*** Opening Data provided ***

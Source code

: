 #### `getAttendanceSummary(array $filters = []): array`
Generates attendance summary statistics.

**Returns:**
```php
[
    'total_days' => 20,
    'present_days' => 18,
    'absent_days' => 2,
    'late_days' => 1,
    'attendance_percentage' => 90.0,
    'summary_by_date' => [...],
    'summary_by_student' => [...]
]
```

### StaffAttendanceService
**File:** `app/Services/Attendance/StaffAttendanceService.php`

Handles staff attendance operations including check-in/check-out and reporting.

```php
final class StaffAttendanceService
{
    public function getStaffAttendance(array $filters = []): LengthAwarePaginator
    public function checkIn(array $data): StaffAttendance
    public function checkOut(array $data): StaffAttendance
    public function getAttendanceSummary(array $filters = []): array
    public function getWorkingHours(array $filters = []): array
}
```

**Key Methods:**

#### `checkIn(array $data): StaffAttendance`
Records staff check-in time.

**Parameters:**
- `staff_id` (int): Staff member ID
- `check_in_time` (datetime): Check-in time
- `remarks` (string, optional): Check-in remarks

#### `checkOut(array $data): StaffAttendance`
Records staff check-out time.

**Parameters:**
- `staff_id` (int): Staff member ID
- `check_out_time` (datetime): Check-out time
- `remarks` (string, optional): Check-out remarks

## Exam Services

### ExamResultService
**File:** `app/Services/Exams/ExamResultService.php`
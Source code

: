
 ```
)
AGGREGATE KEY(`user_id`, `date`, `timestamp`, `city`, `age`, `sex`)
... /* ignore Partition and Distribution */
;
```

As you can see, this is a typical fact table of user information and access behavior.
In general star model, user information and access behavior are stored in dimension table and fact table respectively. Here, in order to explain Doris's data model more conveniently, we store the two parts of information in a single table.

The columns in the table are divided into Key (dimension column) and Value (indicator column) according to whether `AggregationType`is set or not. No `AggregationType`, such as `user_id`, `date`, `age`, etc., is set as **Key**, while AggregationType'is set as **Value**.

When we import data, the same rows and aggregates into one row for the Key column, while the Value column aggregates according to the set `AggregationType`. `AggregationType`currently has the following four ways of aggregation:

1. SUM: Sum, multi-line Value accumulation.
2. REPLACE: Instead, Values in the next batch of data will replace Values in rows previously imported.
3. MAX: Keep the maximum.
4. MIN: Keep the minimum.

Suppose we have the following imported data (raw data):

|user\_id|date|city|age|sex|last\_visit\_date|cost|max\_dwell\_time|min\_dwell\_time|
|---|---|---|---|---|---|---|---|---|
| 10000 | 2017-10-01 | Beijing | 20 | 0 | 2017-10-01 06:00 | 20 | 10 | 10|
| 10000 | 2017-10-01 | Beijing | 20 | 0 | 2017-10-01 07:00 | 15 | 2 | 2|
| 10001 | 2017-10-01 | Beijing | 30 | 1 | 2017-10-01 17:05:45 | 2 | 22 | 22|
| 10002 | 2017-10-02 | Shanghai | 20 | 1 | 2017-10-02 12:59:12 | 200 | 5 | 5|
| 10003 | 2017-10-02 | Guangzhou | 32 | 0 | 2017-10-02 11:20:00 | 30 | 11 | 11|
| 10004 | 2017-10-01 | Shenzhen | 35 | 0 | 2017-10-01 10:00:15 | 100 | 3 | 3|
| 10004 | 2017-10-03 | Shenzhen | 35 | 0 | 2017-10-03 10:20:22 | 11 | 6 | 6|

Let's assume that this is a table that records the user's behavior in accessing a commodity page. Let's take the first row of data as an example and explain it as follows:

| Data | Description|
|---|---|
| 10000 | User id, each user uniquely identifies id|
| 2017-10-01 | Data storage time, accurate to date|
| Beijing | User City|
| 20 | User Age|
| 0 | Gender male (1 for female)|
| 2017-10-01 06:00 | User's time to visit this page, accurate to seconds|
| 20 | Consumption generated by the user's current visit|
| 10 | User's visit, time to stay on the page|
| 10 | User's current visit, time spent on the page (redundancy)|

*** Closing Data provided ***

Exercise directions:
Using the data above, print every record exactly as shown.

Solution for this exercise:
Source code

: #### `getAttendanceSummary(array $filters = []): array`
Generates attendance summary statistics.

**Returns:**
```php
[
    'total_days' => 20,
    'present_days' => 18,
    'absent_days' => 2,
    'late_days' => 1,
    'attendance_percentage' => 90.0,
    'summary_by_date' => [...],
    'summary_by_student' => [...]
]
```

### StaffAttendanceService
**File:** `app/Services/Attendance/StaffAttendanceService.php`

Handles staff attendance operations including check-in/check-out and reporting.

```php
final class StaffAttendanceService
{
    public function getStaffAttendance(array $filters = []): LengthAwarePaginator
    public function checkIn(array $data): StaffAttendance
    public function checkOut(array $data): StaffAttendance
    public function getAttendanceSummary(array $filters = []): array
    public function getWorkingHours(array $filters = []): array
}
```

**Key Methods:**

#### `checkIn(array $data): StaffAttendance`
Records staff check-in time.

**Parameters:**
- `staff_id` (int): Staff member ID
- `check_in_time` (datetime): Check-in time
- `remarks` (string, optional): Check-in remarks

#### `checkOut(array $data): StaffAttendance`
Records staff check-out time.

**Parameters:**
- `staff_id` (int): Staff member ID
- `check_out_time` (datetime): Check-out time
- `remarks` (string, optional): Check-out remarks

## Exam Services

### ExamResultService
**File:** `app/Services/Exams/ExamResultService.php`
Source code

:
 ```
)
AGGREGATE KEY(`user_id`, `date`, `timestamp`, `city`, `age`, `sex`)
... /* ignore Partition and Distribution */
;
```

As you can see, this is a typical fact table of user information and access behavior.
In general star model, user information and access behavior are stored in dimension table and fact table respectively. Here, in order to explain Doris's data model more conveniently, we store the two parts of information in a single table.

The columns in the table are divided into Key (dimension column) and Value (indicator column) according to whether `AggregationType`is set or not. No `AggregationType`, such as `user_id`, `date`, `age`, etc., is set as **Key**, while AggregationType'is set as **Value**.

When we import data, the same rows and aggregates into one row for the Key column, while the Value column aggregates according to the set `AggregationType`. `AggregationType`currently has the following four ways of aggregation:

1. SUM: Sum, multi-line Value accumulation.
2. REPLACE: Instead, Values in the next batch of data will replace Values in rows previously imported.
3. MAX: Keep the maximum.
4. MIN: Keep the minimum.

Suppose we have the following imported data (raw data):

|user\_id|date|city|age|sex|last\_visit\_date|cost|max\_dwell\_time|min\_dwell\_time|
|---|---|---|---|---|---|---|---|---|
| 10000 | 2017-10-01 | Beijing | 20 | 0 | 2017-10-01 06:00 | 20 | 10 | 10|
| 10000 | 2017-10-01 | Beijing | 20 | 0 | 2017-10-01 07:00 | 15 | 2 | 2|
| 10001 | 2017-10-01 | Beijing | 30 | 1 | 2017-10-01 17:05:45 | 2 | 22 | 22|
| 10002 | 2017-10-02 | Shanghai | 20 | 1 | 2017-10-02 12:59:12 | 200 | 5 | 5|
| 10003 | 2017-10-02 | Guangzhou | 32 | 0 | 2017-10-02 11:20:00 | 30 | 11 | 11|
| 10004 | 2017-10-01 | Shenzhen | 35 | 0 | 2017-10-01 10:00:15 | 100 | 3 | 3|
| 10004 | 2017-10-03 | Shenzhen | 35 | 0 | 2017-10-03 10:20:22 | 11 | 6 | 6|

Let's assume that this is a table that records the user's behavior in accessing a commodity page. Let's take the first row of data as an example and explain it as follows:

| Data | Description|
|---|---|
| 10000 | User id, each user uniquely identifies id|
| 2017-10-01 | Data storage time, accurate to date|
| Beijing | User City|
| 20 | User Age|
| 0 | Gender male (1 for female)|
| 2017-10-01 06:00 | User's time to visit this page, accurate to seconds|
| 20 | Consumption generated by the user's current visit|
| 10 | User's visit, time to stay on the page|
| 10 | User's current visit, time spent on the page (redundancy)|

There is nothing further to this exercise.